Q: What model formats are supported for export to OSS?
A: You can export models in either **original** format (producing .meta and .model files) or **PMML** format (producing a .xml file). The available options depend on your upstream component—check the component documentation to confirm support.

Q: Can I modify a deployed EAS service after creation?
A: Yes, you can update a running EAS service by using the **Update EAS Service (Beta)** component in Machine Learning Designer and connecting it to your new model, then running the update node or scheduling it in DataWorks.

Q: Why can't I deploy my pipeline as an online service?
A: Only pipelines built entirely with **Alink algorithm components** (identified by a small purple circle icon) can be deployed as online services. Ensure your pipeline uses only these components and has run successfully with all nodes showing a green check.

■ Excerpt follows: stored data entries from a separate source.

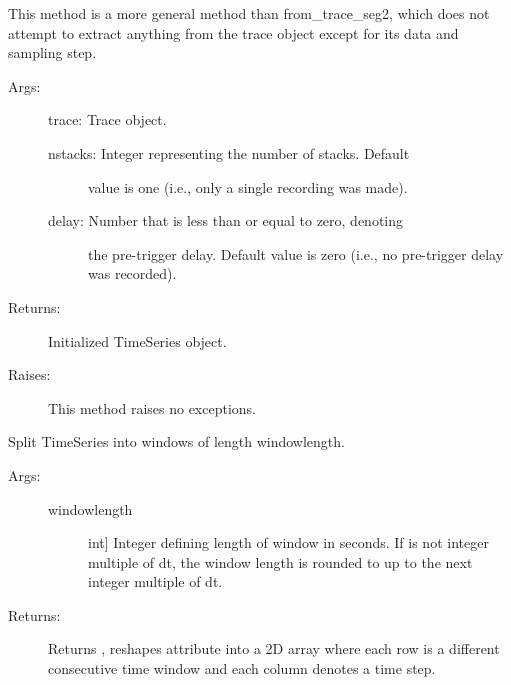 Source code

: \documentclass[letterpaper,10pt,english]{sphinxmanual}
\begin{document}
\begin{fulllineitems}
\begin{fulllineitems}
This method is a more general method than from\_trace\_seg2, which
does not attempt to extract anything from the trace object 
except for its data and sampling step.
\begin{description}
\item[{Args:}] \leavevmode
trace: Trace object.
\begin{description}
\item[{nstacks: Integer representing the number of stacks. Default }] \leavevmode
value is one (i.e., only a single recording was made).

\item[{delay: Number that is less than or equal to zero, denoting}] \leavevmode
the pre-trigger delay. Default value is zero (i.e., no
pre-trigger delay was recorded).

\end{description}

\item[{Returns:}] \leavevmode
Initialized TimeSeries object.

\item[{Raises:}] \leavevmode
This method raises no exceptions.

\end{description}

\end{fulllineitems}


\begin{fulllineitems}
\label{\detokenize{index:sigpropy.TimeSeries.split}}
Split TimeSeries into windows of length windowlength.
\begin{description}
\item[{Args:}] \leavevmode\begin{description}
\item[{windowlength}] \leavevmode{[}int{]}
Integer defining length of window in seconds. If 
 is not integer multiple of dt, the 
window length is rounded to up to the next integer
multiple of dt.

\end{description}

\item[{Returns:}] \leavevmode
Returns , reshapes attribute  into a 2D array 
where each row is a different consecutive time window and 
each column denotes a time step.


\end{description}
\end{fulllineitems}
\end{fulllineitems}
\end{document}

Q: What happens if I leave the Dest MaxCompute Project field blank when copying an OfflineModel?
A: If left blank, the model will be copied to the **current workspace's MaxCompute project** by default. You only need to specify a different project if you want to copy across projects.

## Pricing & Billing

### Billing Model
Billing is based on per-request usage for model management operations. Each copy, read, export, or evaluation action counts as one request.

### Price Reference
| Tier | Input Price | Output Price |
|------|-------------|--------------|
| OfflineModel operations | ¥0.001 per request | ¥0.001 per request |
| Lorenz Curve evaluation | ¥0.001 per request | ¥0.001 per request |
| Model service updates | ¥0.0001 per request | ¥0.0001 per request |

### Free Tier
- OfflineModel operations: 100 free requests per month
- Lorenz Curve evaluation: 100 free calls per month
- Model service updates: 100 free calls per month

### Billing Notes
- Each model copy, read, or export operation is billed as one request.
- Exporting large model files may incur additional OSS storage fees.
- Lorenz Curve runs are billed per execution; output tables are retained based on lifecycle settings.
- EAS service updates are billed per request; the free tier supports initial testing and development.
- Pipeline model deployment costs vary by model complexity, inference duration, and OSS storage usage.